Friday, May 05, 2006

Boston




I had to go to Andover, MA for a work meeting on Tuesday and Wednesday. Given that I had never been to Boston before, I decided to leave a day early and spend Monday looking around one of our nation's oldest cities.

It was a pretty good day for sightseeing. The sky was clear and the sun was out. A strong breeze was blowing off the ocean, which made for cooler day. I woke up early, around six or so, and drove the rental car from Andover to Boston. I found a parking lot in the theater district a block from Boston Commons and started my tour from there.

I made my way to a Starbucks on campus of Emerson College (where Jay Leno went) for breakfast (as long as Starbucks in around I'm never far from home) and then onto the Boston Common, a city park that was orginally set aside for cattle grazing in the 1600's (it used to be part of the shoreline!). It was here where the British troops camped the night of April 18, in the morning they set sail across the river and onto Lexington where the shot that was heard around the world occurred.




After looking through the commons and the public garden I started out on the freedom trail, a red line of paint and sometimes bricks, that moves through downtown to key locations in our nation's history. The most profound stops on the tour are the cemeteries where many of the men and women that were instrumental in our nation's foundation are buried. It was a powerful feeling to be standing over the graves of men of honor and valor, who risked their lives to establish our government and ensure our say in how our lives would be governed...It made me feel sad for our current leadership and the caliber of men who lead us now.



I left the freedom trail and went back toward the commons and the area around the Prudential tower and into the BackBay neighborhood (formerly a marsh/bay but filled in with tons and tons of gravel to make most of the city (the first and largest public works project in the United states whose tradition continues in the big dig).

I made my way to Massachusetts Ave and crossed over the Harvard bridge counting the smoots along the way towards the campus of MIT. I was surprised by MIT, I'm not sure what I was expecting, but it wasn't what I found. All the kids looked smart, I could not imagine their SAT scores, but the campus was only on par with our local Jr Colleges (albeit a super nice jr college with kids that are way smarter than yours...)

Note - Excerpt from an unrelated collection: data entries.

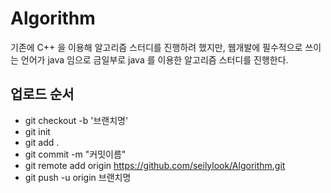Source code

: # Algorithm

기존에 C++ 을 이용해 알고리즘 스터디를 진행하려 했지만, 웹개발에 필수적으로 쓰이는 언어가 java 임으로 금일부로 java 를 이용한 
알고리즘 스터디를 진행한다.

## 업로드 순서
* git checkout -b '브랜치명'
* git init
* git add .
* git commit -m "커밋이름"
* git remote add origin https://github.com/seilylook/Algorithm.git
* git push -u origin 브랜치명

After MIT, I made my way up the Charles river to the Harvard Campus. Although I am somewhat successful, I have been a decent corporate drone who has managed to come up through the pay ranks and will soon be a lawyer, but within the hallowed walls of our nations oldest and most prestigious school I felt unworthy. Yet, the kids looked just as I had looked, fairly normal I suppose. What took my breath away was that there were so many kids who actually had thought they could go to Harvard, had applied, and were now studying there. I'm not faulting my parents, but they were not college educated and did little to promote higher education or encourage us to stretch ourselves beyond what the teachers asked for, therefore I had not inkling that I could have ever gone to place such as this. I guess there's always enough time to pressure my kids and live vicariously through them, sure they'll live in their own personal hell but one day they'll thank me!!!